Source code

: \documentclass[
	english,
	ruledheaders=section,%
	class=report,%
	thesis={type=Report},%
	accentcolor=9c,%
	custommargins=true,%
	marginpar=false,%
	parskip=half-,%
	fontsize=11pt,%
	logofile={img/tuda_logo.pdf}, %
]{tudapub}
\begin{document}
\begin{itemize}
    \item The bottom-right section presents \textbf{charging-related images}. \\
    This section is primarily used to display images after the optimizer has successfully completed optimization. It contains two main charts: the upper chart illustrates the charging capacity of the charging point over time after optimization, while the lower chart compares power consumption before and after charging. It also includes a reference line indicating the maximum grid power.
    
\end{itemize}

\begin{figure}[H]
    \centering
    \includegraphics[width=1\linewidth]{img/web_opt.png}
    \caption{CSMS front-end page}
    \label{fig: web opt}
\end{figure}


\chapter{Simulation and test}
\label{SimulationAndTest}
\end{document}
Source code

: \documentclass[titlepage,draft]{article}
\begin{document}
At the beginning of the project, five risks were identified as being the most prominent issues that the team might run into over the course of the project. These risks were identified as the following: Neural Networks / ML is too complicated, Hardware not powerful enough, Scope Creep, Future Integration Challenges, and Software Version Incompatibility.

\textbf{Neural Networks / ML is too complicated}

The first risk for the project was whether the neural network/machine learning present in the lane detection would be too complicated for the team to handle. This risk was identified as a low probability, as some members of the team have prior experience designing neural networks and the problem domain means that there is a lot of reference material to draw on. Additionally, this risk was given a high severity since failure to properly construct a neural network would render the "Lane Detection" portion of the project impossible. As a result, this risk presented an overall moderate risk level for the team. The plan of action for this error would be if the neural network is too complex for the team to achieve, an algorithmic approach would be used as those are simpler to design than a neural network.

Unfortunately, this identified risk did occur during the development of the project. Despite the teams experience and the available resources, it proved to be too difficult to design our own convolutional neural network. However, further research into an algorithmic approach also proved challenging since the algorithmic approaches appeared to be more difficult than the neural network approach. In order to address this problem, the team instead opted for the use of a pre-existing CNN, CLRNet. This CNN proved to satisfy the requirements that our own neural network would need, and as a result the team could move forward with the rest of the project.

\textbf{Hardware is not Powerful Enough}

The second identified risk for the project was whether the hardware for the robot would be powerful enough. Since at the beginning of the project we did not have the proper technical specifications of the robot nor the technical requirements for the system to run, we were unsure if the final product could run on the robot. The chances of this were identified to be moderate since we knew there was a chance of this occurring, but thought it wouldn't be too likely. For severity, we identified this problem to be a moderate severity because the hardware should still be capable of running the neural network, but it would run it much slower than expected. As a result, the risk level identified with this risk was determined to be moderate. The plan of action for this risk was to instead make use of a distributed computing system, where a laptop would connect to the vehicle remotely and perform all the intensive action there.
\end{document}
_ _ _ _ _
EXERCISE – Looking through the listing above, state how many of its lines contain the string "charging". Write only the number.

ANSWER SPACE – 2